[EXCERPTED RECORDS]

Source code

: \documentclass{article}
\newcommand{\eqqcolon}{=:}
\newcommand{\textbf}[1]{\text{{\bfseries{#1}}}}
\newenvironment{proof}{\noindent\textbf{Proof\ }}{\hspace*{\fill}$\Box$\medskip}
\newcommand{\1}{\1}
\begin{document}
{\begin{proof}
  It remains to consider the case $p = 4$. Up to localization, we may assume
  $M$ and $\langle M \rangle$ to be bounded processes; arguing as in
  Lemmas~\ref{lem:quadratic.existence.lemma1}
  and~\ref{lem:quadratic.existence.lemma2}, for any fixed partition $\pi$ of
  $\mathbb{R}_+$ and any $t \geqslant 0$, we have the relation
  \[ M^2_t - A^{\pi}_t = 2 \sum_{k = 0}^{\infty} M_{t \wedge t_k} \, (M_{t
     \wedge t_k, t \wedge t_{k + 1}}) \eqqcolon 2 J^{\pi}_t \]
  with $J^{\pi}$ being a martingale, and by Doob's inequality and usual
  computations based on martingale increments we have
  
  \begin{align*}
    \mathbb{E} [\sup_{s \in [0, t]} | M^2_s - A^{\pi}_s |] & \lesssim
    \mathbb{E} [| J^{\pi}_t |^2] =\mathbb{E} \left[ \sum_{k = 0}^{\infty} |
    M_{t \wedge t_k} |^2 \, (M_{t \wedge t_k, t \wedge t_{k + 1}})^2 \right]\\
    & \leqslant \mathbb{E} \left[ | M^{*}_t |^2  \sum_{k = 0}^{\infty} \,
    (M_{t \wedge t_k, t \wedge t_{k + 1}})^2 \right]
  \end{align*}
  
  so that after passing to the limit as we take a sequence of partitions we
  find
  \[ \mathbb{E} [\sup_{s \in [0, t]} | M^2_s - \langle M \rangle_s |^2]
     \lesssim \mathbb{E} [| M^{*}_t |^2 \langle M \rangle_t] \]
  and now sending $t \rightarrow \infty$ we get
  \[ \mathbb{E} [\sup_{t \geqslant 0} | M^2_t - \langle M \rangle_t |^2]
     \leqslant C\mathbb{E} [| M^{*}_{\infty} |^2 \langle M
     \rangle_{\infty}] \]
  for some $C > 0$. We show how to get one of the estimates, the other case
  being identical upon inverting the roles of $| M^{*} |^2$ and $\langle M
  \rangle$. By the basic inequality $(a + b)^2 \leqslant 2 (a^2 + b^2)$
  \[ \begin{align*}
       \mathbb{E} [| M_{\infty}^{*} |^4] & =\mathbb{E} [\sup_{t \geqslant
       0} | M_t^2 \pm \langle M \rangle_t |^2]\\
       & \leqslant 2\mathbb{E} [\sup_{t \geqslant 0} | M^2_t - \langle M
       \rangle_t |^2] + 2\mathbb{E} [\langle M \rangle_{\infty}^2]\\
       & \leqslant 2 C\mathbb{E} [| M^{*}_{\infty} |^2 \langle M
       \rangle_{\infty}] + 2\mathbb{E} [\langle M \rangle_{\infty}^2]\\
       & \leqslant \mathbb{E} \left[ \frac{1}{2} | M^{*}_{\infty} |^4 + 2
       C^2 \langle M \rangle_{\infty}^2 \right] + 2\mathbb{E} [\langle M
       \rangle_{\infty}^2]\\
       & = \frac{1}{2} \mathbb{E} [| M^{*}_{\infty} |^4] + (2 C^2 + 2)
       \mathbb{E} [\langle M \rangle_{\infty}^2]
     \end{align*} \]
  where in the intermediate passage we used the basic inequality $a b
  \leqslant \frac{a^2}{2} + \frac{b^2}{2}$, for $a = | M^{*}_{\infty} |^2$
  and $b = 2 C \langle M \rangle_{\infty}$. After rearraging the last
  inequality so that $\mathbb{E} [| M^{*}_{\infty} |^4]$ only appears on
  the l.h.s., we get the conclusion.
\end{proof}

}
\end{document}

[/EXCERPTED RECORDS]

WHAT YOU WILL DO
Output the data exactly, in full.

OUTPUT BELOW
Source code

: \documentclass{article}
\newcommand{\eqqcolon}{=:}
\newcommand{\textbf}[1]{\text{{\bfseries{#1}}}}
\newenvironment{proof}{\noindent\textbf{Proof\ }}{\hspace*{\fill}$\Box$\medskip}
\newcommand{\1}{\1}
\begin{document}
{\begin{proof}
  It remains to consider the case $p = 4$. Up to localization, we may assume
  $M$ and $\langle M \rangle$ to be bounded processes; arguing as in
  Lemmas~\ref{lem:quadratic.existence.lemma1}
  and~\ref{lem:quadratic.existence.lemma2}, for any fixed partition $\pi$ of
  $\mathbb{R}_+$ and any $t \geqslant 0$, we have the relation
  \[ M^2_t - A^{\pi}_t = 2 \sum_{k = 0}^{\infty} M_{t \wedge t_k} \, (M_{t
     \wedge t_k, t \wedge t_{k + 1}}) \eqqcolon 2 J^{\pi}_t \]
  with $J^{\pi}$ being a martingale, and by Doob's inequality and usual
  computations based on martingale increments we have
  
  \begin{align*}
    \mathbb{E} [\sup_{s \in [0, t]} | M^2_s - A^{\pi}_s |] & \lesssim
    \mathbb{E} [| J^{\pi}_t |^2] =\mathbb{E} \left[ \sum_{k = 0}^{\infty} |
    M_{t \wedge t_k} |^2 \, (M_{t \wedge t_k, t \wedge t_{k + 1}})^2 \right]\\
    & \leqslant \mathbb{E} \left[ | M^{*}_t |^2  \sum_{k = 0}^{\infty} \,
    (M_{t \wedge t_k, t \wedge t_{k + 1}})^2 \right]
  \end{align*}
  
  so that after passing to the limit as we take a sequence of partitions we
  find
  \[ \mathbb{E} [\sup_{s \in [0, t]} | M^2_s - \langle M \rangle_s |^2]
     \lesssim \mathbb{E} [| M^{*}_t |^2 \langle M \rangle_t] \]
  and now sending $t \rightarrow \infty$ we get
  \[ \mathbb{E} [\sup_{t \geqslant 0} | M^2_t - \langle M \rangle_t |^2]
     \leqslant C\mathbb{E} [| M^{*}_{\infty} |^2 \langle M
     \rangle_{\infty}] \]
  for some $C > 0$. We show how to get one of the estimates, the other case
  being identical upon inverting the roles of $| M^{*} |^2$ and $\langle M
  \rangle$. By the basic inequality $(a + b)^2 \leqslant 2 (a^2 + b^2)$
  \[ \begin{align*}
       \mathbb{E} [| M_{\infty}^{*} |^4] & =\mathbb{E} [\sup_{t \geqslant
       0} | M_t^2 \pm \langle M \rangle_t |^2]\\
       & \leqslant 2\mathbb{E} [\sup_{t \geqslant 0} | M^2_t - \langle M
       \rangle_t |^2] + 2\mathbb{E} [\langle M \rangle_{\infty}^2]\\
       & \leqslant 2 C\mathbb{E} [| M^{*}_{\infty} |^2 \langle M
       \rangle_{\infty}] + 2\mathbb{E} [\langle M \rangle_{\infty}^2]\\
       & \leqslant \mathbb{E} \left[ \frac{1}{2} | M^{*}_{\infty} |^4 + 2
       C^2 \langle M \rangle_{\infty}^2 \right] + 2\mathbb{E} [\langle M
       \rangle_{\infty}^2]\\
       & = \frac{1}{2} \mathbb{E} [| M^{*}_{\infty} |^4] + (2 C^2 + 2)
       \mathbb{E} [\langle M \rangle_{\infty}^2]
     \end{align*} \]
  where in the intermediate passage we used the basic inequality $a b
  \leqslant \frac{a^2}{2} + \frac{b^2}{2}$, for $a = | M^{*}_{\infty} |^2$
  and $b = 2 C \langle M \rangle_{\infty}$. After rearraging the last
  inequality so that $\mathbb{E} [| M^{*}_{\infty} |^4]$ only appears on
  the l.h.s., we get the conclusion.
\end{proof}

}
\end{document}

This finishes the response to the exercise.